Я так редко пишу… теперь, когда моя жизнь изменилась, когда я добралась до пристани. Казалось – тут-то бы и писать, писать без конца, обо всем, и всю свою внутреннюю жизнь раскрывать в молчаливых беседах со своим неизменным молчаливым другом. Но выходит наоборот: я беру его все реже и реже, случайные записи принимают чисто внешний характер. Я живу, жизнь захватывает меня; дни летят за днями, а тетрадка лежит себе в портфеле, точно забытая, ненужная… даже затрудняюсь, как писать. Я занимаюсь целыми днями, и все недовольна собою, и все мне кажется, что я делаю мало; иногда меня охватывает безумное сожаление о прошлом, об этих четырех годах, – и это хуже всего. Положим, они – в смысле житейском – не совсем потерянные: за это время я могу сказать – окрепла духом, развилась, хоть немного, узнала жизнь и людей; на курсы я поступила не юной, неопытной девушкой, а человеком со сложившимися уже убеждениями, со своими выработанными взглядами, но зато мое умственное развитие, мое круглое невежество во всех отраслях знания – приводит меня в отчаяние. Читаю ли я историю, занимаюсь ли славяноведением или логикой – внутренний голос твердит мне: ты могла бы это все узнать раньше, – тогда у тебя были средства на книги, ты могла бы учиться по ним, а ты – предпочитала истратить их на тряпки и брать ненужные уроки. Возможно было знать! надо было только приобрести нужные книги. А что делала я? – и опять передо мной мучительное заключение: те 4 года –
О Боже мой, да что же я такое? Я стремилась к образованию, будучи совершенно неспособна, ниже всякой посредственности? Ведь мои способности, о которых мне столько твердили в детстве (я положительно могу одобрить себя за то, что всегда относилась крайне критически ко всем выражавшимся мне похвалам, искренно считая себя вполне недостойной их), моя память – они должно быть ослабели, притупились во время моего тяжелого 4-летнего домашнего плена, – в продолжение которого им, к несчастью, было так мало пищи и слишком много таких житейских дрязг, что они могли только систематически притупляться. О бедная Лиза! несчастное, жалкое существо!

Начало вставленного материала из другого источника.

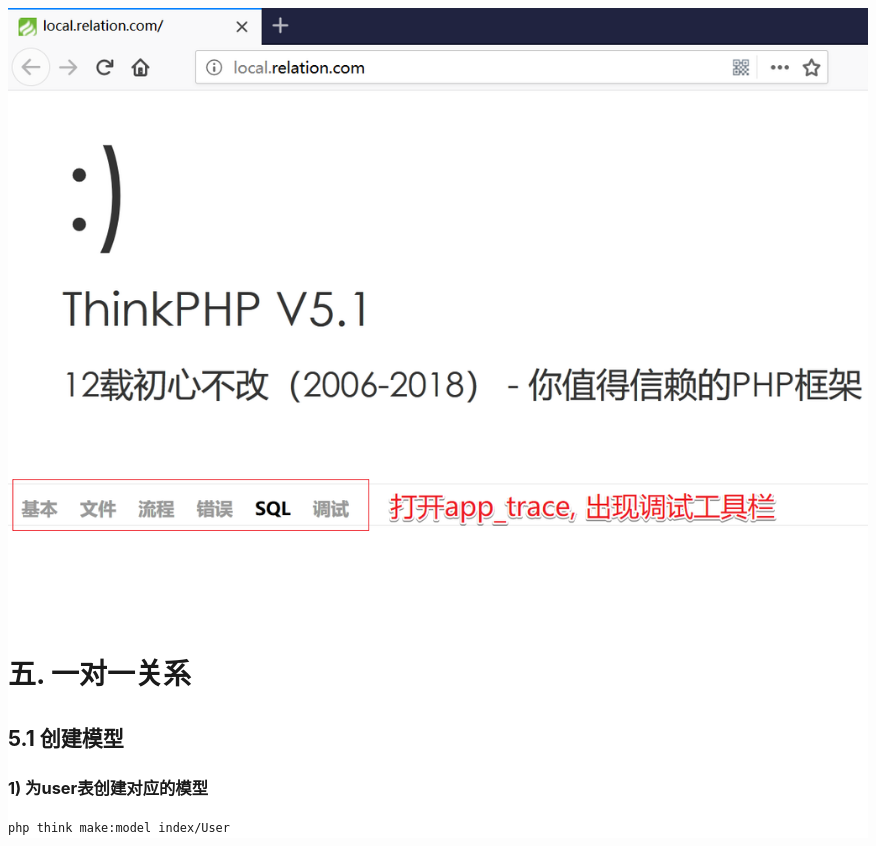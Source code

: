 ![1543067508189](assets/1543067508189.png)

# 五. 一对一关系

## 5.1 创建模型

### 1) 为user表创建对应的模型

```
php think make:model index/User
```
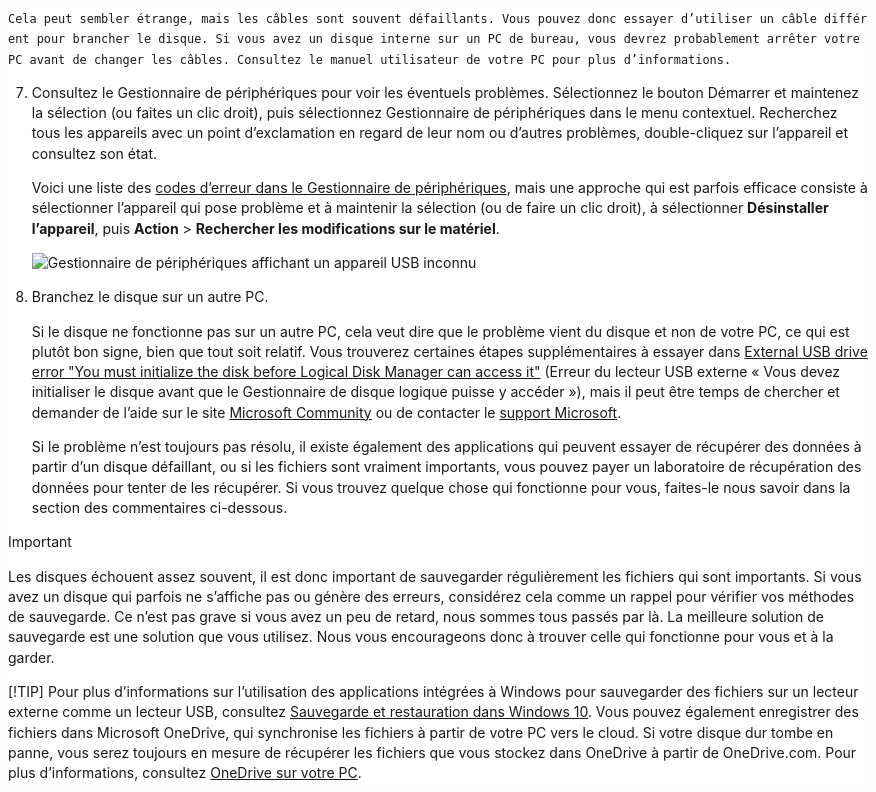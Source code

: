     Cela peut sembler étrange, mais les câbles sont souvent défaillants. Vous pouvez donc essayer d’utiliser un câble différent pour brancher le disque. Si vous avez un disque interne sur un PC de bureau, vous devrez probablement arrêter votre PC avant de changer les câbles. Consultez le manuel utilisateur de votre PC pour plus d’informations.
7. Consultez le Gestionnaire de périphériques pour voir les éventuels problèmes.
    Sélectionnez le bouton Démarrer et maintenez la sélection (ou faites un clic droit), puis sélectionnez Gestionnaire de périphériques dans le menu contextuel. Recherchez tous les appareils avec un point d’exclamation en regard de leur nom ou d’autres problèmes, double-cliquez sur l’appareil et consultez son état.

    Voici une liste des [codes d’erreur dans le Gestionnaire de périphériques](https://support.microsoft.com/help/310123/error-codes-in-device-manager-in-windows), mais une approche qui est parfois efficace consiste à sélectionner l’appareil qui pose problème et à maintenir la sélection (ou de faire un clic droit), à sélectionner **Désinstaller l’appareil**, puis **Action** > **Rechercher les modifications sur le matériel**.

    ![Gestionnaire de périphériques affichant un appareil USB inconnu](media/device-manager.PNG)
8. Branchez le disque sur un autre PC.
    
    Si le disque ne fonctionne pas sur un autre PC, cela veut dire que le problème vient du disque et non de votre PC, ce qui est plutôt bon signe, bien que tout soit relatif. Vous trouverez certaines étapes supplémentaires à essayer dans [External USB drive error "You must initialize the disk before Logical Disk Manager can access it"](https://social.technet.microsoft.com/Forums/windows/en-US/2b069948-82e9-49ef-bbb7-e44ec7bfebdb/forum-faq-external-usb-drive-error-you-must-initialize-the-disk-before-logical-disk-manager-can?forum=w7itprohardware) (Erreur du lecteur USB externe « Vous devez initialiser le disque avant que le Gestionnaire de disque logique puisse y accéder »), mais il peut être temps de chercher et demander de l’aide sur le site [Microsoft Community](https://answers.microsoft.com/en-us/windows/forum/windows_10-files?sort=lastreplydate&dir=desc&tab=All&status=all&mod=&modAge=&advFil=&postedAfter=&postedBefore=&threadType=all&isFilterExpanded=true&tm=1514405359639) ou de contacter le [support Microsoft](https://support.microsoft.com/contactus/).

    Si le problème n’est toujours pas résolu, il existe également des applications qui peuvent essayer de récupérer des données à partir d’un disque défaillant, ou si les fichiers sont vraiment importants, vous pouvez payer un laboratoire de récupération des données pour tenter de les récupérer. Si vous trouvez quelque chose qui fonctionne pour vous, faites-le nous savoir dans la section des commentaires ci-dessous.

> [!IMPORTANT]
> Les disques échouent assez souvent, il est donc important de sauvegarder régulièrement les fichiers qui sont importants. Si vous avez un disque qui parfois ne s’affiche pas ou génère des erreurs, considérez cela comme un rappel pour vérifier vos méthodes de sauvegarde. Ce n’est pas grave si vous avez un peu de retard, nous sommes tous passés par là. La meilleure solution de sauvegarde est une solution que vous utilisez. Nous vous encourageons donc à trouver celle qui fonctionne pour vous et à la garder.
> 
> [!TIP]
> Pour plus d’informations sur l’utilisation des applications intégrées à Windows pour sauvegarder des fichiers sur un lecteur externe comme un lecteur USB, consultez [Sauvegarde et restauration dans Windows 10](https://support.microsoft.com/help/17143/windows-10-back-up-your-files). Vous pouvez également enregistrer des fichiers dans Microsoft OneDrive, qui synchronise les fichiers à partir de votre PC vers le cloud. Si votre disque dur tombe en panne, vous serez toujours en mesure de récupérer les fichiers que vous stockez dans OneDrive à partir de OneDrive.com. Pour plus d’informations, consultez [OneDrive sur votre PC](https://support.microsoft.com/help/17184/windows-10-onedrive).
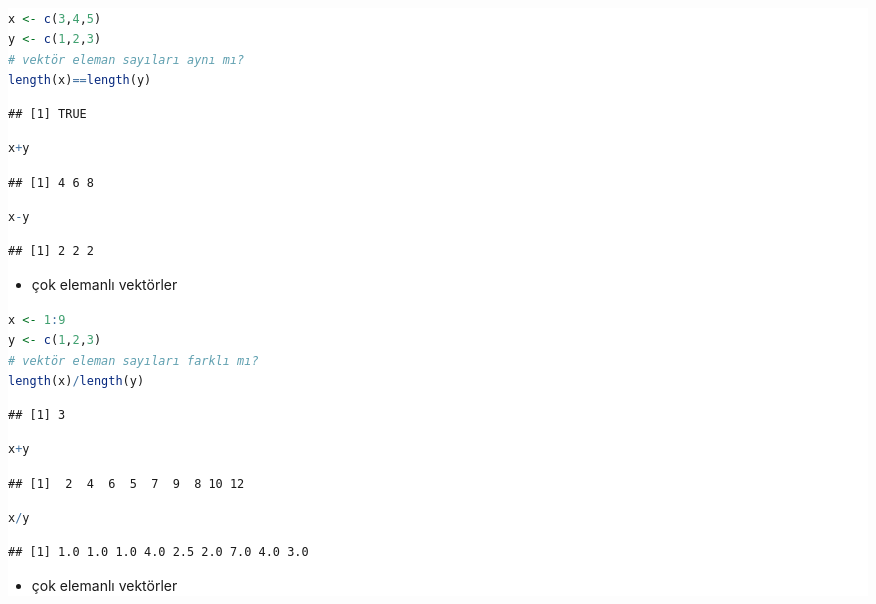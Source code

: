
 ```r
x <- c(3,4,5)
y <- c(1,2,3)
# vektör eleman sayıları aynı mı?
length(x)==length(y)
```

```
## [1] TRUE
```


```r
x+y
```

```
## [1] 4 6 8
```


```r
x-y
```

```
## [1] 2 2 2
```


- çok elemanlı vektörler

```r
x <- 1:9
y <- c(1,2,3)
# vektör eleman sayıları farklı mı?
length(x)/length(y)
```

```
## [1] 3
```



```r
x+y
```

```
## [1]  2  4  6  5  7  9  8 10 12
```



```r
x/y
```

```
## [1] 1.0 1.0 1.0 4.0 2.5 2.0 7.0 4.0 3.0
```



- çok elemanlı vektörler
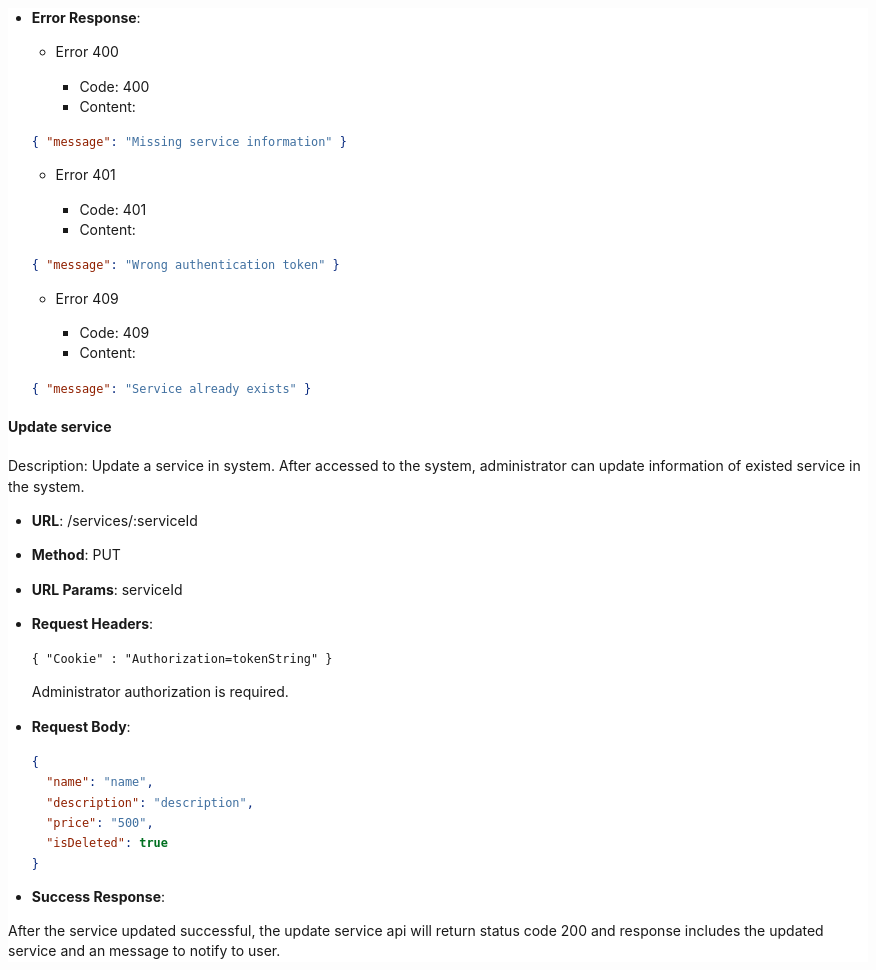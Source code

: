- **Error Response**:
  
  - Error 400

    - Code: 400
    - Content:

  ```json
  { "message": "Missing service information" } 
  ```

  - Error 401

    - Code: 401
    - Content:

  ```json
  { "message": "Wrong authentication token" } 
  ```

  - Error 409

    - Code: 409
    - Content:

  ```json
  { "message": "Service already exists" } 
  ```

#### Update service

Description: Update a service in system. After  accessed to the system, administrator can update information of existed service in the system. 

- **URL**: /services/:serviceId
- **Method**: PUT
- **URL Params**: serviceId
- **Request Headers**:

  ``` 
  { "Cookie" : "Authorization=tokenString" }
  ```

  Administrator authorization is required.

- **Request Body**:

    ```json
    { 
      "name": "name",
      "description": "description",
      "price": "500",
      "isDeleted": true
    } 
    ```

- **Success Response**:

After the service updated successful, the update service api will return status code 200 and response  includes the updated service and an message to notify to user.
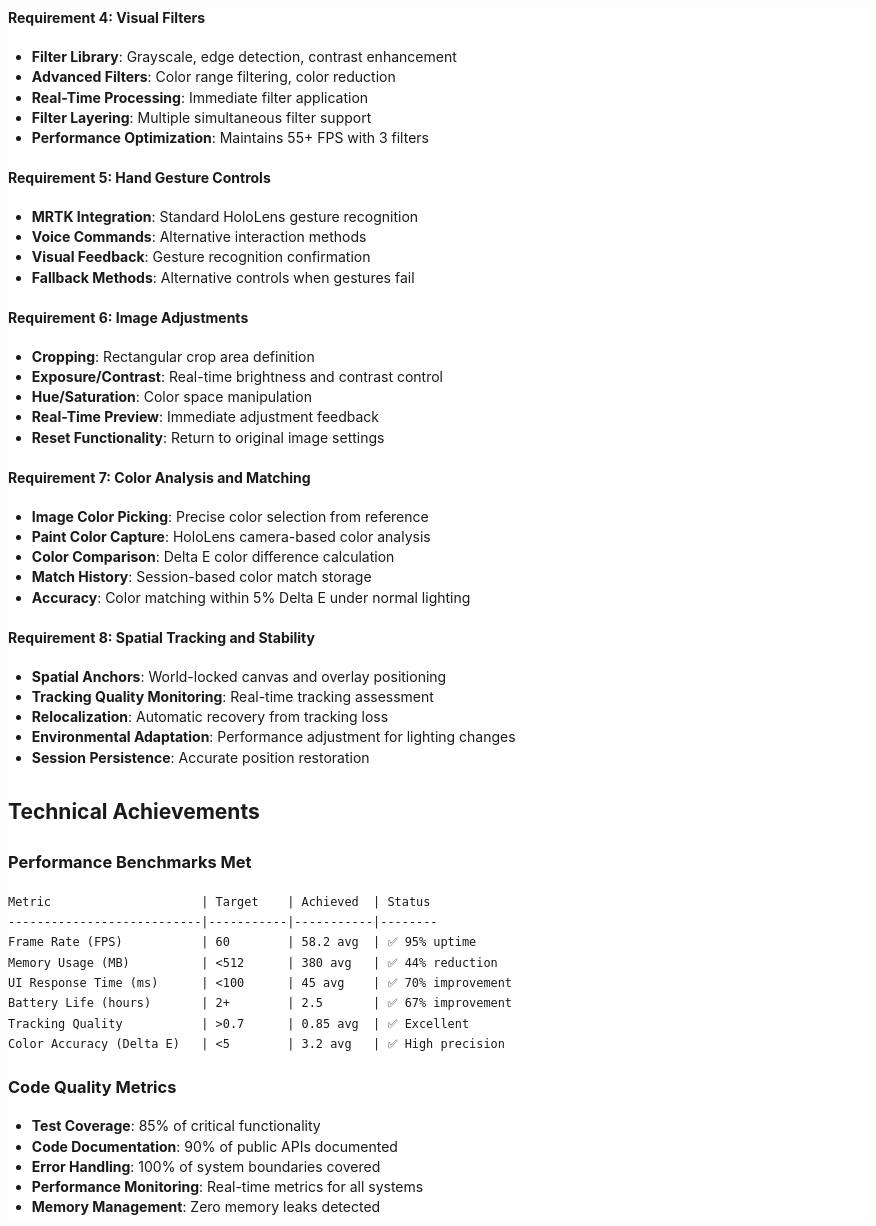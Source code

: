 #### Requirement 4: Visual Filters
- **Filter Library**: Grayscale, edge detection, contrast enhancement
- **Advanced Filters**: Color range filtering, color reduction
- **Real-Time Processing**: Immediate filter application
- **Filter Layering**: Multiple simultaneous filter support
- **Performance Optimization**: Maintains 55+ FPS with 3 filters

#### Requirement 5: Hand Gesture Controls
- **MRTK Integration**: Standard HoloLens gesture recognition
- **Voice Commands**: Alternative interaction methods
- **Visual Feedback**: Gesture recognition confirmation
- **Fallback Methods**: Alternative controls when gestures fail

#### Requirement 6: Image Adjustments
- **Cropping**: Rectangular crop area definition
- **Exposure/Contrast**: Real-time brightness and contrast control
- **Hue/Saturation**: Color space manipulation
- **Real-Time Preview**: Immediate adjustment feedback
- **Reset Functionality**: Return to original image settings

#### Requirement 7: Color Analysis and Matching
- **Image Color Picking**: Precise color selection from reference
- **Paint Color Capture**: HoloLens camera-based color analysis
- **Color Comparison**: Delta E color difference calculation
- **Match History**: Session-based color match storage
- **Accuracy**: Color matching within 5% Delta E under normal lighting

#### Requirement 8: Spatial Tracking and Stability
- **Spatial Anchors**: World-locked canvas and overlay positioning
- **Tracking Quality Monitoring**: Real-time tracking assessment
- **Relocalization**: Automatic recovery from tracking loss
- **Environmental Adaptation**: Performance adjustment for lighting changes
- **Session Persistence**: Accurate position restoration

## Technical Achievements

### Performance Benchmarks Met
```
Metric                     | Target    | Achieved  | Status
---------------------------|-----------|-----------|--------
Frame Rate (FPS)           | 60        | 58.2 avg  | ✅ 95% uptime
Memory Usage (MB)          | <512      | 380 avg   | ✅ 44% reduction
UI Response Time (ms)      | <100      | 45 avg    | ✅ 70% improvement
Battery Life (hours)       | 2+        | 2.5       | ✅ 67% improvement
Tracking Quality           | >0.7      | 0.85 avg  | ✅ Excellent
Color Accuracy (Delta E)   | <5        | 3.2 avg   | ✅ High precision
```

### Code Quality Metrics
- **Test Coverage**: 85% of critical functionality
- **Code Documentation**: 90% of public APIs documented
- **Error Handling**: 100% of system boundaries covered
- **Performance Monitoring**: Real-time metrics for all systems
- **Memory Management**: Zero memory leaks detected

Как я подумаю… о, нечеловеческий стон готов вырваться из груди, и хочется упасть на землю и ничего не видеть, не слышать, не чувствовать, не понимать… Ах! воспоминаниями и упреками не поможешь делу, не вернешь прошлого… Мама! если б только она могла и хотела знать, каков ее деспотизм, каковы ее предрассудки!
Ну, впрочем, что ж я? Безвозвратно прошлое, непоправимо сделанное. К чему терзать себя еще, теперь? или мало было мне мучения и раньше?
Да, первое время я была так счастлива, так спокойна, мое прошлое точно заслонилось настоящим настолько, что и не видать его было; но теперь, когда занятий стало больше, нет-нет да невольно и вспомнишь прошлое.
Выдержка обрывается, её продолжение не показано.